Last Friday, hundreds of migrants from Africa attempted to scale the border fence between Morocco and Melilla, the Spanish enclave on mainland Africa. Reports show that the emerging chaos after Moroccan guards fired teargas at them led to a stampede and crush, killing at least 24 migrants. Rights groups in the area reported seeing 37 bodies, with several dozens of migrants injured.
The African Union Commission Chairperson Moussa Faki Mahamat condemned the incident and said the AU demanded an adequate investigation into the incident he labelled as “degrading” to African migrants.
“I call for an immediate investigation into the matter and remind all countries of their obligations under international law to treat all migrants with dignity and to prioritise their safety and human rights while refraining from the use of excessive force,” Mr Faki said on Monday.
The incident has stained both Morocco’s credentials as an African country, as it is their border guards who fired on the migrants, and Spain’s record of treating migrants.
The erected fence is six metres high and is meant to keep away illegal immigrants. In 2014, several migrants were killed after Spanish border guards fired teargas on their boat.
After the Council’s session, the Kenyan diplomat told the media in New York that the migrant problem is a result of failed policies to deal with conflicts in Africa and a problem of disputes in Africa caused by the very countries shutting doors on those fleeing trouble.

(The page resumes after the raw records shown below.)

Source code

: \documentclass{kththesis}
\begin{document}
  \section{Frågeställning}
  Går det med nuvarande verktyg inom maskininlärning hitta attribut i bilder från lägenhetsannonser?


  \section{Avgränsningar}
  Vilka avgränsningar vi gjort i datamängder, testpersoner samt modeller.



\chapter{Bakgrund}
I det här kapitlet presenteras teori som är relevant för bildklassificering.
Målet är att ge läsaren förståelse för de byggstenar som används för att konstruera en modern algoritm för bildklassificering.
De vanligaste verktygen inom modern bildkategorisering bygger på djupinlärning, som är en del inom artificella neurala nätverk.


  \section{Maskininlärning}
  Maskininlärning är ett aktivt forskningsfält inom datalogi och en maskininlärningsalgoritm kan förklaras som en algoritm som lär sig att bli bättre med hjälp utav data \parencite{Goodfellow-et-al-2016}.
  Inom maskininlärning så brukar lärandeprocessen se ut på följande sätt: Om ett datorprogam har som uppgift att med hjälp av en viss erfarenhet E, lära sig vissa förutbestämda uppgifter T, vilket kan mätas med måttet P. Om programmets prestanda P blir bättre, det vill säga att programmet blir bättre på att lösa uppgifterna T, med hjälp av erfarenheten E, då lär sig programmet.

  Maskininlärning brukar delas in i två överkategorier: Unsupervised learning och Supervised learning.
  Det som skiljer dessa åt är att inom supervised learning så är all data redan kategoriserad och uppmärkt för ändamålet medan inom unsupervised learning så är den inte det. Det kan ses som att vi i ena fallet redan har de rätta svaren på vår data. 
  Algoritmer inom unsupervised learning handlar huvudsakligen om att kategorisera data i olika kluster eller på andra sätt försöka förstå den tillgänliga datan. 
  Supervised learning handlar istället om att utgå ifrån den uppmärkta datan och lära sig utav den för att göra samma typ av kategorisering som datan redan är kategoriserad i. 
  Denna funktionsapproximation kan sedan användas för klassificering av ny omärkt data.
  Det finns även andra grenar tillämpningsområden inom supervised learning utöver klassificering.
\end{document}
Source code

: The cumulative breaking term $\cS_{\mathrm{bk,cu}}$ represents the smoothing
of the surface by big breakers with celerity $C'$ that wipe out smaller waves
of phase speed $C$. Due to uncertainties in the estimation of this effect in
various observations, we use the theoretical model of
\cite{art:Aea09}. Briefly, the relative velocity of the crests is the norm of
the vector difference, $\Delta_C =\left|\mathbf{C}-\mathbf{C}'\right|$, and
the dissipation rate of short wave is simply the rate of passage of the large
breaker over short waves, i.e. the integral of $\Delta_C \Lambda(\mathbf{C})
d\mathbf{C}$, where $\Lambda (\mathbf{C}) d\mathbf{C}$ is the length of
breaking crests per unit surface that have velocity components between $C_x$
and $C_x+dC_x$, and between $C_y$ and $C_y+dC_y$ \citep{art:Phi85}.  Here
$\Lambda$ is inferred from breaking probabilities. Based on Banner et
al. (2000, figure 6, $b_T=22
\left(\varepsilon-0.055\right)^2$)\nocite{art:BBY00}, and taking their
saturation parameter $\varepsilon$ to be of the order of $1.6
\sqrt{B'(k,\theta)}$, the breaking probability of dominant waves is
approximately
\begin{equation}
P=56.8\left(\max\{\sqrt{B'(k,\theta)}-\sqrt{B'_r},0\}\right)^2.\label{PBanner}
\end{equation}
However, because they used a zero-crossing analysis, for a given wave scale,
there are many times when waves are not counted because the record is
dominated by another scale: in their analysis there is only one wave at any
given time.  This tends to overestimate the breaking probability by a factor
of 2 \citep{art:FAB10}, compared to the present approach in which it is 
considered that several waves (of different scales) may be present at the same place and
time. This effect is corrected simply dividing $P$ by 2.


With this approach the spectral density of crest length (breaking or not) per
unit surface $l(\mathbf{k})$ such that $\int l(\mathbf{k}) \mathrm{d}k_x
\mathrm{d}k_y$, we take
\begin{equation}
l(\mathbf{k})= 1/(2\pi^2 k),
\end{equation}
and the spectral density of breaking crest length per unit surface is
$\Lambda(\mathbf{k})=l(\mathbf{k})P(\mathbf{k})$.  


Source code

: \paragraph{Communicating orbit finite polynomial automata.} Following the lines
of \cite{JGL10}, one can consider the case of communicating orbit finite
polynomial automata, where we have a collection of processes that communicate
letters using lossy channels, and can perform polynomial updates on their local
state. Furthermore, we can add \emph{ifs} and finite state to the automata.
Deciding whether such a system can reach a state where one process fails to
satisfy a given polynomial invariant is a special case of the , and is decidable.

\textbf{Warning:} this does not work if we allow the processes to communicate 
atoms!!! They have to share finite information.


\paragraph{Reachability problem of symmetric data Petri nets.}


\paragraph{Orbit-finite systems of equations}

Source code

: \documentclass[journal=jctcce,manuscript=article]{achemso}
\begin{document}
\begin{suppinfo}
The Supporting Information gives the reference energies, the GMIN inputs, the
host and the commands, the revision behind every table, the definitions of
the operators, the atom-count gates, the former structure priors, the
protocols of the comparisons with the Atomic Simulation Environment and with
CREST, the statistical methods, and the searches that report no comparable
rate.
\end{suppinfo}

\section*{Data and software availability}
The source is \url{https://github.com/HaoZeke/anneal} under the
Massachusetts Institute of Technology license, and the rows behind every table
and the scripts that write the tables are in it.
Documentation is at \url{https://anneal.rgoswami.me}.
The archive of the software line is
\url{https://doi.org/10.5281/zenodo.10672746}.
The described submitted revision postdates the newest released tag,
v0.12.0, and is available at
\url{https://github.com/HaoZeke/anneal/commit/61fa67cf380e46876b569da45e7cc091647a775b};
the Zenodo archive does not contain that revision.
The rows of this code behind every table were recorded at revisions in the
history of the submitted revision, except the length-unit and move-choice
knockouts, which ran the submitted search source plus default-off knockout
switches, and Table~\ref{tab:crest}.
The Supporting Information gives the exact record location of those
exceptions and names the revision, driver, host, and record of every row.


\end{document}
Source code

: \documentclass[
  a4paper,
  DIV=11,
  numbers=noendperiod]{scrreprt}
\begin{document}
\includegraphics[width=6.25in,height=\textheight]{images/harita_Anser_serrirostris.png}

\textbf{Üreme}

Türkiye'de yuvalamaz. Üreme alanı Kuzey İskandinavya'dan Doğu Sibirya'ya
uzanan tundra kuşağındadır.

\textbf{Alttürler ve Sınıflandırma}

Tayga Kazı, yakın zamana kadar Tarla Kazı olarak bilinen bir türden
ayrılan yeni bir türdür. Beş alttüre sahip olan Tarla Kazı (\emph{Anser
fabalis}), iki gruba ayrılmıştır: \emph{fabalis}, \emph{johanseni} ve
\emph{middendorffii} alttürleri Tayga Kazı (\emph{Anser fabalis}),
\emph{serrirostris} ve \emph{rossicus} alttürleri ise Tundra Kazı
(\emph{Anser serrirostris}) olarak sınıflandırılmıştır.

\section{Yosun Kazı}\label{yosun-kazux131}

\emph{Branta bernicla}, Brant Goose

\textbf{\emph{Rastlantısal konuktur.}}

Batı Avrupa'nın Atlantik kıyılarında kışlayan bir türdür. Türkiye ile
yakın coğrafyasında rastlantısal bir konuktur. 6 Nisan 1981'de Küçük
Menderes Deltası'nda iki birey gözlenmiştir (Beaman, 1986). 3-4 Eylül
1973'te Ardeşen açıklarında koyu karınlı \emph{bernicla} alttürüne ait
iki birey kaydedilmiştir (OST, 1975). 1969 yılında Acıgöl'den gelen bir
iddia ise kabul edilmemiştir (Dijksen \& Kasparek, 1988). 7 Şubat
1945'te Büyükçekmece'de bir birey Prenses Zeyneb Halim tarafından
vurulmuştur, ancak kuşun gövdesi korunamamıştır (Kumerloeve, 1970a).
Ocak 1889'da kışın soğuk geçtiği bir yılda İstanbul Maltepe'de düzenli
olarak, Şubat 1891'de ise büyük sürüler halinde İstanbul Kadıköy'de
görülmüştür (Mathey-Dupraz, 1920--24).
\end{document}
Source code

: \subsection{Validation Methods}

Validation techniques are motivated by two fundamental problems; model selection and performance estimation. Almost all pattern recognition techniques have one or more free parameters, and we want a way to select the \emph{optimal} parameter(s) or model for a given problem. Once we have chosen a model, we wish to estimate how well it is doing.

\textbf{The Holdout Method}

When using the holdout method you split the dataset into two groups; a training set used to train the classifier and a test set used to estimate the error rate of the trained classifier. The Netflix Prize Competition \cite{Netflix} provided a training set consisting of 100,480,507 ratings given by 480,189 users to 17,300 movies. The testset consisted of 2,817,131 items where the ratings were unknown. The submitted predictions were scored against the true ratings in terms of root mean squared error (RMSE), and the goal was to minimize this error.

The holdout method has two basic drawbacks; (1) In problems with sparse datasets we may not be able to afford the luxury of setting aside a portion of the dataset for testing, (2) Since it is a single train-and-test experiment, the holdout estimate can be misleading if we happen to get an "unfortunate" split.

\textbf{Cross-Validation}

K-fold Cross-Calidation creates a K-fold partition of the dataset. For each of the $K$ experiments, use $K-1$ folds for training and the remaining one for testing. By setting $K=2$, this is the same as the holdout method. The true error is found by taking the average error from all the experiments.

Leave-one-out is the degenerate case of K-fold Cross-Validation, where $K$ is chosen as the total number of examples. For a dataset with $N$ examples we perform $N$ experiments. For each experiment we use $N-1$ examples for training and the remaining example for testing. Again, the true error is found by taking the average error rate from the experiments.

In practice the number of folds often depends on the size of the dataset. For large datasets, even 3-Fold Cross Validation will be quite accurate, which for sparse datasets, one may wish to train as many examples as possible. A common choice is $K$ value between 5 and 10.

“We urge the European Union and the African Union to take every effort to ensure that movement to Europe, for multiple reasons, some having to do with its history with Africa, is safe and dignified.
“The young Africans undertaking this journey are doing so for different reasons. Some are economic migrants trying to survive from livelihoods that have been destroyed by the effects of climate change.
“Others are fleeing the foreign fighters and weapons that poured out of Libya following the intervention that the Security Council authorised in 2011. There are those fleeing from terrorist groups in the Sahel that have been sanctioned by the Council and that are engaged in battle with a peacekeeping force,” he said.
The flow of migrants from Africa has been a subject of international debate recently. Two years ago, the UN Human Rights Council passed a resolution on the “fundamental freedoms of Africans and people of African descent” against brutality by law enforcement officers.
Kenya said Moroccan guards violated the resolution.
“Tragically, this was not an isolated incident. It is part of a worrying trend in recent years in which people of African descent travelling to Europe via the Mediterranean suffer extreme violations of their human rights. Thousands have died, thousands of others have been sold into slavery, and many more have been violently assaulted.”